At first, Sam thinks Angels and Hope seems like a lovely place to live. Almost idyllic. At the centre of this community is the amusement park Captain Clive’s Dreamworld; the town was built to house staff of the park. It’s motto is ‘Where dreams really do come true’ and you could be forgiven for thinking they have. Sam isn’t the average man though, and he starts to notice anomalies. No one ever seems to visit the amusement park for a start, so why are the staff necessary? There’s also the problem of Bridget Bishop, a girl that no one else in the town seems to remember now she’s gone missing. Or maybe they can remember her but are denying her existence? This is the last straw for Sam and he starts to investigate what’s really going on in the village. This is where the book becomes very disturbing, in a couple of scenes that are unexpected and disturbing. However they do seem to fit what I know about Bassoff’s writing, he likes to mash-up genres and expectations. The scenes are also in-keeping with the idea that seems to be the undercurrent of this novel; life is unexpected, our place in it is total chance.

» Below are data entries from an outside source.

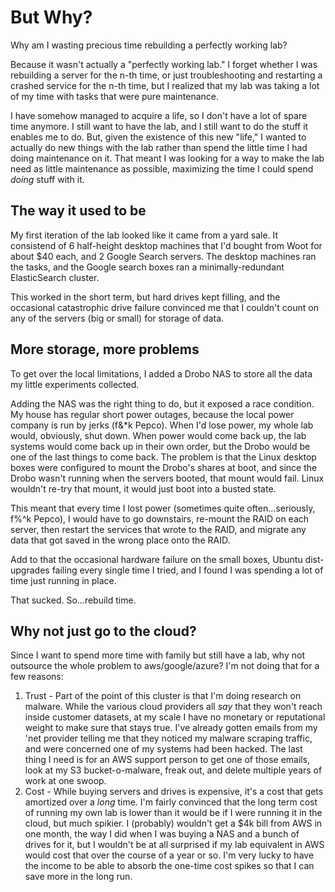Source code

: # But Why?

Why am I wasting precious time rebuilding a perfectly working lab? 

Because it wasn't actually a "perfectly working lab." I forget whether I was rebuilding a server
for the n-th time, or just troubleshooting and restarting a crashed service for the n-th time, 
but I realized that my lab was taking a lot of my time with tasks that were pure maintenance.

I have somehow managed to acquire a life, so I don't have a lot of spare time anymore. I 
still want to have the lab, and I still want to do the stuff it enables me to do. But, given the
existence of this new "life," I wanted to actually do new things with the lab rather than spend the
 little time I had doing maintenance on it. That meant I was looking for a way to make the lab 
 need as little maintenance as possible, maximizing the time I could spend *doing* stuff with it.

## The way it used to be

My first iteration of the lab looked like it came from a yard sale. It consistend of 6 half-height desktop machines 
that I'd bought from Woot for about $40 each, and 2 Google Search servers. The desktop machines ran the tasks, and 
the Google search boxes ran a minimally-redundant ElasticSearch cluster.

This worked in the short term, but hard drives kept filling, and the occasional catastrophic drive failure convinced me 
that I couldn't count on any of the servers (big or small) for storage of data. 

## More storage, more problems

To get over the local limitations, I added a Drobo NAS to store all the data my little experiments collected.

Adding the NAS was the right thing to do, but it exposed a race condition. My house has regular short power 
outages, because the local power company is run by jerks (f&*k Pepco). When I'd lose power, 
my whole lab would, obviously, shut down. When power would come back up, the lab systems would 
come back up in their own order, but the Drobo would be one of the last things to come back. The 
problem is that the Linux desktop boxes were configured to mount the Drobo's shares at boot, and since the Drobo 
wasn't running when the servers booted, that mount would fail. Linux wouldn't re-try that mount, it would just boot 
into a busted state.

This meant that every time I lost power (sometimes quite often...seriously, f%^k Pepco), I would have to go downstairs, 
re-mount the RAID on each server, then restart the services that wrote to the RAID, and migrate any data that got 
saved in the wrong place onto the RAID.

Add to that the occasional hardware failure on the small boxes, Ubuntu dist-upgrades failing every
single time I tried, and I found I was spending a lot of time just running in place.

That sucked. So...rebuild time.

## Why not just go to the cloud?

Since I want to spend more time with family but still have a lab, why not outsource the whole problem to 
aws/google/azure? I'm not doing that for a few reasons:
 1) Trust - Part of the point of this cluster is that I'm doing research on malware. While the various cloud providers 
all *say* that they won't reach inside customer datasets, at my scale I have no monetary or reputational weight to 
make sure that stays true. I've already gotten emails from my 'net provider telling me that they noticed my malware 
scraping traffic, and were concerned one of my systems had been hacked. The last thing I need is for an AWS support 
person to get one of those emails, look at my S3 bucket-o-malware, freak out, and delete multiple years of work at one 
swoop. 
 2) Cost - While buying servers and drives is expensive, it's a cost that gets amortized over a *long* time. I'm fairly
convinced that the long term cost of running my own lab is lower than it would be if I were running it in the cloud, 
but much spikier. I (probably) wouldn't get a $4k bill from AWS in one month, the way I did when I was buying a NAS and
a bunch of drives for it, but I wouldn't be at all surprised if my lab equivalent in AWS would cost that over the 
course of a year or so. I'm very lucky to have the income to be able to absorb the one-time cost spikes so that I can 
save more in the long run.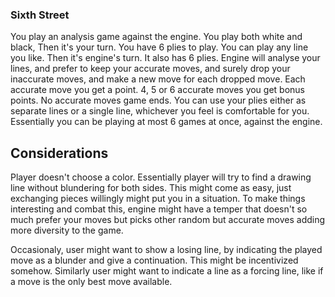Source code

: ### Sixth Street

You play an analysis game against the engine.
You play both white and black, Then it's your turn. 
You have 6 plies to play. You can play any line you like.
Then it's engine's turn. It also has 6 plies.
Engine will analyse your lines, and prefer to keep your accurate moves, and surely drop your inaccurate moves, and make a new move for each dropped move.
Each accurate move you get a point. 4, 5 or 6 accurate moves you get bonus points. No accurate moves game ends.
You can use your plies either as separate lines or a single line, whichever you feel is comfortable for you.
Essentially you can be playing at most 6 games at once, against the engine.


## Considerations

Player doesn't choose a color. Essentially player will try to find a drawing line without blundering for both sides. This might come as easy, just exchanging pieces willingly might put you in a situation. 
To make things interesting and combat this, engine might have a temper that doesn't so much prefer your moves but picks other random but accurate moves adding more diversity to the game.

Occasionaly, user might want to show a losing line, by indicating the played move as a blunder and give a continuation. This might be incentivized somehow. Similarly user might want to indicate a line as a forcing line, like if a move is the only best move available.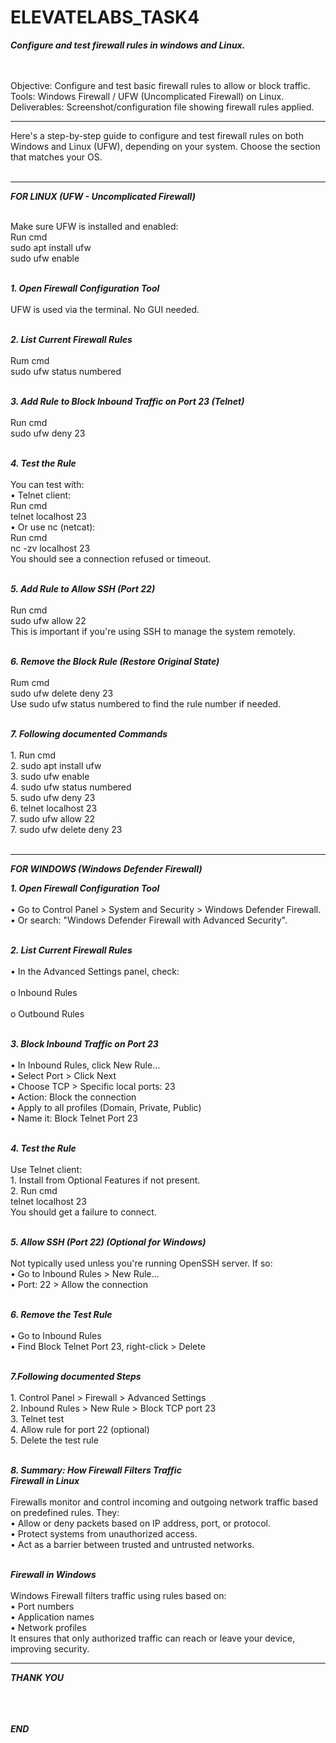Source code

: # ELEVATELABS_TASK4  
***Configure and test firewall rules in windows and Linux.*** <br></br>

</br>Objective: Configure and test basic firewall rules to allow or block traffic.
</br>Tools: Windows Firewall / UFW (Uncomplicated Firewall) on Linux.
</br>Deliverables: Screenshot/configuration file showing firewall rules applied.

---
Here's a step-by-step guide to configure and test firewall rules on both Windows and Linux (UFW), depending on your system. Choose the section that matches your OS. <br></br>

---

***FOR LINUX (UFW - Uncomplicated Firewall)*** <br>

</br>Make sure UFW is installed and enabled:
</br>Run cmd
</br>sudo apt install ufw
</br>sudo ufw enable <br></br>

***1. Open Firewall Configuration Tool*** <br>
</br>UFW is used via the terminal. No GUI needed. <br></br>

***2. List Current Firewall Rules***  <br>
</br>Rum cmd
</br>sudo ufw status numbered  <br></br>

***3. Add Rule to Block Inbound Traffic on Port 23 (Telnet)***  <br>
</br>Run cmd
</br>sudo ufw deny 23    <br></br>

***4. Test the Rule***  <br>
</br>You can test with:
</br>•	Telnet client:
</br>Run cmd
</br>telnet localhost 23
</br>•	Or use nc (netcat):
</br>Run cmd
</br>nc -zv localhost 23
</br>You should see a connection refused or timeout.  <br></br>

***5. Add Rule to Allow SSH (Port 22)***     <br>
</br>Run cmd
</br>sudo ufw allow 22
</br>This is important if you're using SSH to manage the system remotely.  <br></br>

***6. Remove the Block Rule (Restore Original State)***  <br>
</br>Rum cmd
</br>sudo ufw delete deny 23
</br>Use sudo ufw status numbered to find the rule number if needed. <br></br>

***7. Following documented Commands***  <br>
</br>1. Run cmd
</br>2. sudo apt install ufw
</br>3. sudo ufw enable
</br>4. sudo ufw status numbered
</br>5. sudo ufw deny 23
</br>6. telnet localhost 23
</br>7. sudo ufw allow 22
</br>7. sudo ufw delete deny 23 <br></br>

---
***FOR WINDOWS (Windows Defender Firewall)*** <br>

***1. Open Firewall Configuration Tool***  <br>
</br>•	Go to Control Panel > System and Security > Windows Defender Firewall.
</br>•	Or search: "Windows Defender Firewall with Advanced Security". <br></br>

***2. List Current Firewall Rules***  <br>
</br>•	In the Advanced Settings panel, check:
</br></br>o	Inbound Rules
</br></br>o	Outbound Rules       <br></br>

***3. Block Inbound Traffic on Port 23***    <br>
</br>•	In Inbound Rules, click New Rule...
</br>•	Select Port > Click Next
</br>•	Choose TCP > Specific local ports: 23
</br>•	Action: Block the connection
</br>•	Apply to all profiles (Domain, Private, Public)
</br>•	Name it: Block Telnet Port 23    <br></br>

***4. Test the Rule***    <br>
</br>Use Telnet client:
</br>1.	Install from Optional Features if not present.
</br>2.	Run cmd
</br>telnet localhost 23
</br>You should get a failure to connect.   <br></br>

***5. Allow SSH (Port 22) (Optional for Windows)***  <br>
</br>Not typically used unless you're running OpenSSH server. If so:
</br>•	Go to Inbound Rules > New Rule...
</br>•	Port: 22 > Allow the connection    <br></br>

***6. Remove the Test Rule***  <br>
</br>•	Go to Inbound Rules
</br>•	Find Block Telnet Port 23, right-click > Delete   <br></br>

***7.Following documented Steps***  <br>
</br>1.	Control Panel > Firewall > Advanced Settings
</br>2.	Inbound Rules > New Rule > Block TCP port 23
</br>3.	Telnet test
</br>4.	Allow rule for port 22 (optional)
</br>5.	Delete the test rule     <br></br>

***8. Summary: How Firewall Filters Traffic*** <br>
***Firewall in Linux***   <br>
</br>Firewalls monitor and control incoming and outgoing network traffic based on predefined rules. They:
</br>•	Allow or deny packets based on IP address, port, or protocol.
</br>•	Protect systems from unauthorized access.
</br>•	Act as a barrier between trusted and untrusted networks.     <br></br>

***Firewall in Windows***  <br>
</br>Windows Firewall filters traffic using rules based on:
</br>•	Port numbers
</br>•	Application names
</br>•	Network profiles
</br>It ensures that only authorized traffic can reach or leave your device, improving security.   

---

***THANK YOU*** <br></br> <br></br>

***END*** 
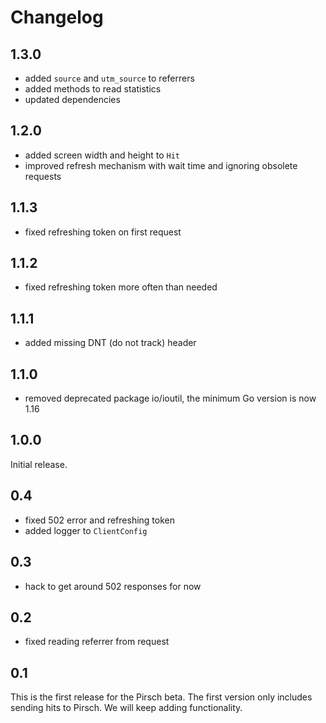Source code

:# Changelog

## 1.3.0

* added `source` and `utm_source` to referrers
* added methods to read statistics
* updated dependencies

## 1.2.0

* added screen width and height to `Hit`
* improved refresh mechanism with wait time and ignoring obsolete requests

## 1.1.3

* fixed refreshing token on first request

## 1.1.2

* fixed refreshing token more often than needed

## 1.1.1

* added missing DNT (do not track) header

## 1.1.0

* removed deprecated package io/ioutil, the minimum Go version is now 1.16

## 1.0.0

Initial release.

## 0.4

* fixed 502 error and refreshing token
* added logger to `ClientConfig`

## 0.3

* hack to get around 502 responses for now

## 0.2

* fixed reading referrer from request

## 0.1

This is the first release for the Pirsch beta. The first version only includes sending hits to Pirsch. We will keep adding functionality.
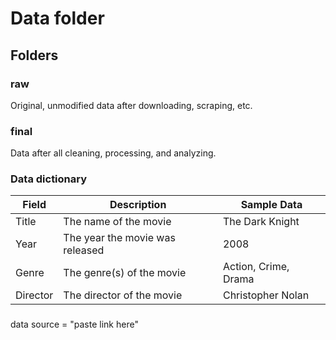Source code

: # Data folder

## Folders

### raw

Original, unmodified data after downloading, scraping, etc.

### final

Data after all cleaning, processing, and analyzing.

### Data dictionary

| Field    | Description                     | Sample Data          |
| -------- | ------------------------------- | -------------------- |
| Title    | The name of the movie           | The Dark Knight      |
| Year     | The year the movie was released | 2008                 |
| Genre    | The genre(s) of the movie       | Action, Crime, Drama |
| Director | The director of the movie       | Christopher Nolan    |

###

data source = "paste link here"

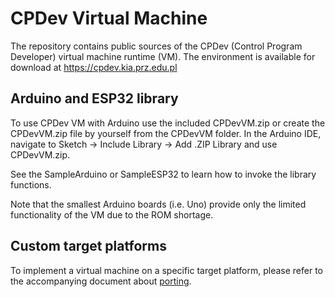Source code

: # CPDev Virtual Machine

The repository contains public sources of the CPDev (Control Program Developer) virtual machine runtime (VM).
The environment is available for download at https://cpdev.kia.prz.edu.pl 

## Arduino and ESP32 library

To use CPDev VM with Arduino use the included CPDevVM.zip or create the CPDevVM.zip file by yourself from the CPDevVM folder.
In the Arduino IDE, navigate to Sketch -> Include Library -> Add .ZIP Library and use CPDevVM.zip.

See the SampleArduino or SampleESP32 to learn how to invoke the library functions.

Note that the smallest Arduino boards (i.e. Uno) provide only the limited functionality of the VM due to the ROM shortage.

## Custom target platforms

To implement a virtual machine on a specific target platform, please refer to the accompanying document about [porting](porting.md).
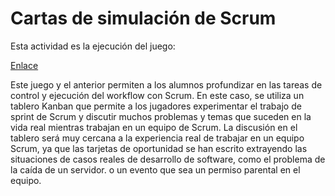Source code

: # Cartas de simulación de Scrum


Esta actividad es la ejecución del juego:

[Enlace](https://scrumcardgame.com/)


Este juego y el anterior permiten a los alumnos profundizar en las tareas de control y ejecución del workflow con Scrum. En este caso, se utiliza un tablero Kanban que permite a los jugadores experimentar el trabajo de sprint de Scrum y discutir muchos problemas y temas que suceden en la vida real mientras trabajan en un equipo de Scrum. La discusión en el tablero será muy cercana a la experiencia real de trabajar en un equipo Scrum, ya que las tarjetas de oportunidad se han escrito extrayendo las situaciones de casos reales de desarrollo de software, como el problema de la caída de un servidor. o un evento que sea un permiso parental en el equipo.
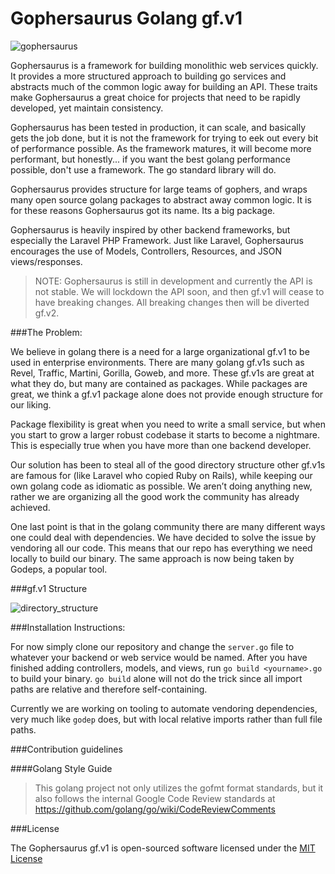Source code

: Gophersaurus Golang gf.v1
=============================

![gophersaurus](https://git.target.com/gophersaurus/art/raw/master/gophersaurus.png)

Gophersaurus is a framework for building monolithic web services quickly. It provides a more structured approach to building go services and abstracts much of the common logic away for building an API.  These traits make Gophersaurus a great choice for projects that need to be rapidly developed, yet maintain consistency.  

Gophersaurus has been tested in production, it can scale, and basically gets the job done, but it is not the framework for trying to eek out every bit of performance possible.  As the framework matures, it will become more performant, but honestly... if you want the best golang performance possible, don't use a framework.  The go standard library will do.  

Gophersaurus provides structure for large teams of gophers, and wraps many open source golang packages to abstract away common logic.  It is for these reasons Gophersaurus got its name.  Its a big package.

Gophersaurus is heavily inspired by other backend frameworks, but especially the Laravel PHP Framework.  Just like Laravel, Gophersaurus encourages the use of Models, Controllers, Resources, and JSON views/responses.

> NOTE: Gophersaurus is still in development and currently the API is not stable.  We will lockdown the API soon, and then gf.v1 will cease to have breaking changes.  All breaking changes then will be diverted gf.v2.

###The Problem:

We believe in golang there is a need for a large organizational gf.v1 to be used in enterprise environments. There are many golang gf.v1s such as Revel, Traffic, Martini, Gorilla, Goweb, and more. These gf.v1s are great at what they do, but many are contained as packages. While packages are great, we think a gf.v1 package alone does not provide enough structure for our liking.

Package flexibility is great when you need to write a small service, but when you start to grow a larger robust codebase it starts to become a nightmare. This is especially true when you have more than one backend developer.

Our solution has been to steal all of the good directory structure other gf.v1s are famous for (like Laravel who copied Ruby on Rails), while keeping our own golang code as idiomatic as possible. We aren’t doing anything new, rather we are organizing all the good work the community has already achieved.

One last point is that in the golang community there are many different ways one could deal with dependencies. We have decided to solve the issue by vendoring all our code. This means that our repo has everything we need locally to build our binary. The same approach is now being taken by Godeps, a popular tool.

###gf.v1 Structure

![directory_structure](https://git.target.com/gophersaurus/art/raw/master/directory_structure.png)

###Installation Instructions:

For now simply clone our repository and change the `server.go` file to whatever your backend or web service would be named. After you have finished adding controllers, models, and views, run `go build <yourname>.go` to build your binary. `go build` alone will not do the trick since all import paths are relative and therefore self-containing.

Currently we are working on tooling to automate vendoring dependencies, very much like `godep` does, but with local relative imports rather than full file paths.

###Contribution guidelines

####Golang Style Guide

> This golang project not only utilizes the gofmt format standards, but it also follows the internal Google Code Review standards at https://github.com/golang/go/wiki/CodeReviewComments

###License

The Gophersaurus gf.v1 is open-sourced software licensed under the [MIT License](http://opensource.org/licenses/MIT)
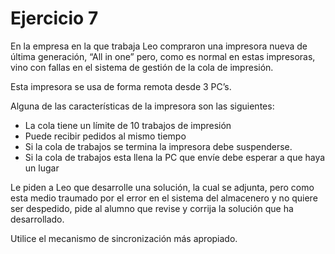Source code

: # Ejercicio 7

En la empresa en la que trabaja Leo compraron una impresora nueva de última generación, “All in one” pero, como es normal en estas impresoras, vino con fallas en el sistema de gestión de la cola de impresión.

Esta impresora se usa de forma remota desde 3 PC’s.

Alguna de las características de la impresora son las siguientes:
- La cola tiene un límite de 10 trabajos de impresión
- Puede recibir pedidos al mismo tiempo
- Si la cola de trabajos se termina la impresora debe suspenderse.
- Si la cola de trabajos esta llena la PC que envíe debe esperar a que haya un lugar

Le piden a Leo que desarrolle una solución, la cual se adjunta, pero como esta medio traumado por el error en el sistema del almacenero y no quiere ser despedido, pide al alumno que revise y corrija  la solución que ha desarrollado. 

Utilice el mecanismo de sincronización más apropiado.
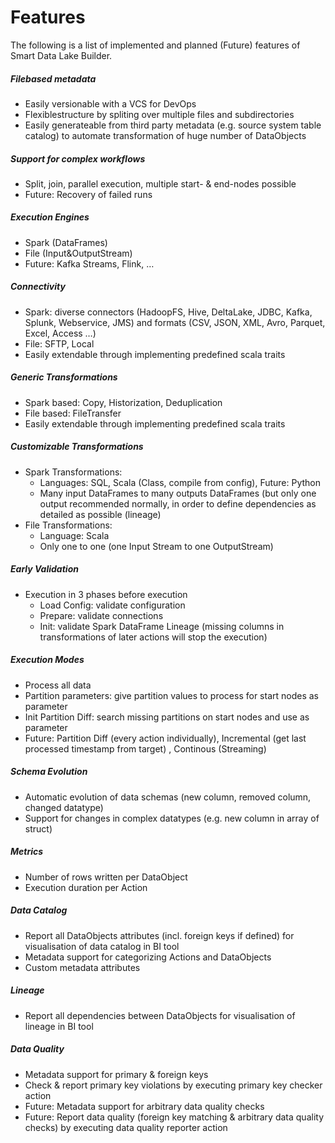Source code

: # Features

The following is a list of implemented and planned (Future) features of Smart Data Lake Builder.

##### Filebased metadata
* Easily versionable with a VCS for DevOps
* Flexiblestructure by spliting over multiple files and subdirectories
* Easily generateable from third party metadata (e.g. source system table catalog) to automate transformation of huge number of DataObjects

##### Support for complex workflows
* Split, join, parallel execution, multiple start- & end-nodes possible
* Future: Recovery of failed runs

##### Execution Engines
* Spark (DataFrames)
* File (Input&OutputStream)
* Future: Kafka Streams, Flink, …

##### Connectivity
* Spark: diverse connectors (HadoopFS, Hive, DeltaLake, JDBC, Kafka, Splunk, Webservice, JMS) and formats (CSV, JSON, XML, Avro, Parquet, Excel, Access …)
* File: SFTP, Local
* Easily extendable through implementing predefined scala traits

##### Generic Transformations
* Spark based: Copy, Historization, Deduplication
* File based: FileTransfer
* Easily extendable through implementing predefined scala traits

##### Customizable Transformations
* Spark Transformations: 
  * Languages: SQL, Scala (Class, compile from config), Future: Python
  * Many input DataFrames to many outputs DataFrames (but only one output recommended normally, in order to define dependencies as detailed as possible (lineage)
* File Transformations: 
  * Language: Scala
  * Only one to one (one Input Stream to one OutputStream)

##### Early Validation
* Execution in 3 phases before execution
  * Load Config: validate configuration
  * Prepare: validate connections
  * Init: validate Spark DataFrame Lineage (missing columns in transformations of later actions will stop the execution)

##### Execution Modes
* Process all data
* Partition parameters: give partition values to process for start nodes as parameter
* Init Partition Diff: search missing partitions on start nodes and use as parameter
* Future: Partition Diff (every action individually), Incremental (get last processed timestamp from target) , Continous (Streaming)

##### Schema Evolution
* Automatic evolution of data schemas (new column, removed column, changed datatype)
* Support for changes in complex datatypes (e.g. new column in array of struct)

##### Metrics
* Number of rows written per DataObject
* Execution duration per Action

##### Data Catalog
* Report all DataObjects attributes (incl. foreign keys if defined) for visualisation of data catalog in BI tool
* Metadata support for categorizing Actions and DataObjects
* Custom metadata attributes

##### Lineage
* Report all dependencies between DataObjects for visualisation of lineage in BI tool

##### Data Quality
* Metadata support for primary & foreign keys
* Check & report primary key violations by executing primary key checker action
* Future: Metadata support for arbitrary data quality checks
* Future: Report data quality (foreign key matching & arbitrary data quality checks) by executing data quality reporter action
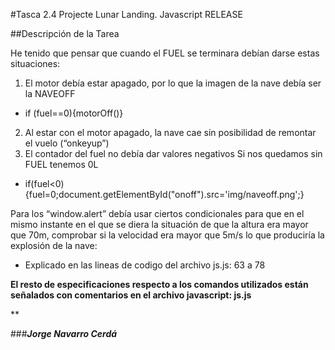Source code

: #Tasca 2.4 Projecte Lunar Landing. Javascript RELEASE

##Descripción de la Tarea

He tenido que pensar que cuando el FUEL se terminara debían darse estas situaciones:

1. El motor debía estar apagado, por lo que la imagen de la nave debía ser la NAVEOFF
  * if (fuel==0){motorOff()}
2. Al estar con el motor apagado, la nave cae sin posibilidad de remontar el vuelo (“onkeyup”)
3. El contador del fuel no debía dar valores negativos Si nos quedamos sin FUEL tenemos 0L
  * if(fuel<0){fuel=0;document.getElementById("onoff").src='img/naveoff.png';}
    
Para los “window.alert” debía usar ciertos condicionales para que en el mismo instante en el que se diera la situación de que la altura era mayor que 70m, comprobar si la velocidad era mayor que 5m/s lo que produciría la explosión de la nave:
  * Explicado en las lineas de codigo del archivo js.js: 63 a 78 
 



**El resto de especificaciones respecto a los comandos utilizados están señalados con comentarios en el archivo javascript: js.js**

**


###_**Jorge Navarro Cerdá**_
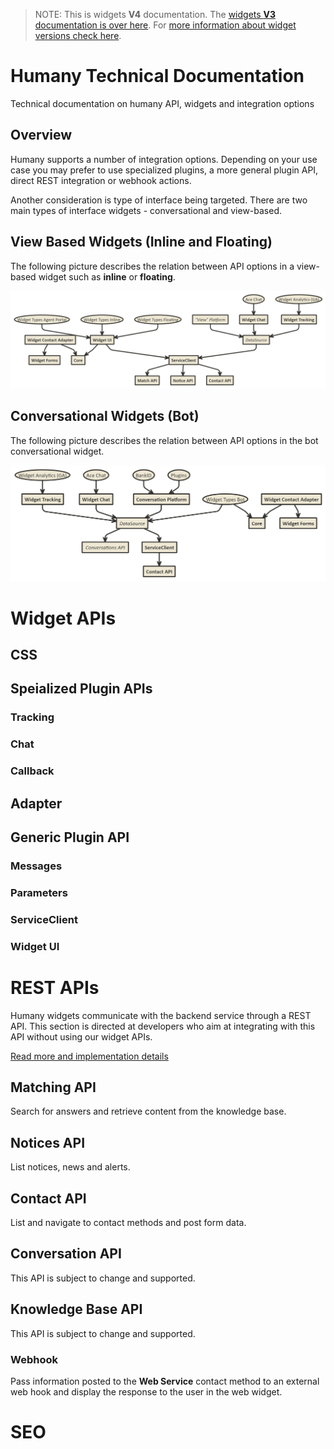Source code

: > NOTE: This is widgets **V4** documentation. The [widgets **V3** documentation is over here](https://github.com/Humany/humany-docs/tree/vnext). For [more information about widget versions check here](versions.md).

# Humany Technical Documentation

Technical documentation on humany API, widgets and integration options

## Overview

Humany supports a number of integration options. Depending on your use case you may prefer to use specialized plugins, a more general plugin API, direct REST integration or webhook actions.

Another consideration is type of interface being targeted. There are two main types of interface widgets - conversational and view-based.

## View Based Widgets (Inline and Floating)

The following picture describes the relation between API options in a view-based widget such as **inline** or **floating**.

![API Overview](screenshots/widget-api.png)

## Conversational Widgets (Bot)

The following picture describes the relation between API options in the bot conversational widget.

![API Overview](screenshots/bot-api.png)


# Widget APIs

## CSS

## Speialized Plugin APIs

### Tracking

### Chat

### Callback

## Adapter

## Generic Plugin API

### Messages

### Parameters

### ServiceClient

### Widget UI

# REST APIs

Humany widgets communicate with the backend service through a REST API. This section is directed at developers who aim at integrating with this API without using our widget APIs.

[Read more and implementation details](REST/README.md)

## Matching API

Search for answers and retrieve content from the knowledge base.

## Notices API

List notices, news and alerts.

## Contact API

List and navigate to contact methods and post form data.

## Conversation API

This API is subject to change and supported.

## Knowledge Base API

This API is subject to change and supported.

### Webhook

Pass information posted to the **Web Service** contact method to an external web hook and display the response to the user in the web widget.

# SEO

Bassoff seems to be posing the idea that we like to create myths and religions in order to give life pattern and purpose, but they are an illusion. Real life doesn’t seem to have any sense to it and we’re so scared by that, we have to create philosophies that make sense of it. When something terrible happens there is an emotional seismic shock in society, in my lifetime that’s probably 9/11 or the death of Princess Diana. Then, conspiracy theories spring up around the event. People would rather believe a shadowy conspiracy of men in grey, headed up by the Duke of Edinburgh arranged Diana’s death. This is more palatable then a Princess was driven at high speed, by a man who’d been drinking, only to die in a tragic car accident while being pursued by paparazzi. Having watched a bit of David Lynch over the years I was reminded of some of his work. In Twin Peaks we had the beautiful Laura Palmer who is found dead in the river wrapped in plastic and a beautiful town goes into mourning for its Homecoming Queen. However, as people slowly begin to tell their stories it’s clear that this town didn’t know the reality of being Laura Palmer. She was addicted to cocaine, suffering from sexual abuse and sleeping with most of men or women she came into contact with. I remember being quite disturbed by the scenes from the night Laura is killed and her cousin Maddie. This book does the same as Lynch’s work on Twin Peaks and in films like Blue Velvet. Places have a surface, but underneath there’s a dark underbelly that most people never see. So, the revealing scenes are disturbing, but they are also needed for the story being told. The surface story of this book is disgraced cop is moved to a small town with an amusement park promising dreams that come true. Dig a little deeper and we find something terrible.This is far from a world where dreams come true, unless your dreams are nightmares.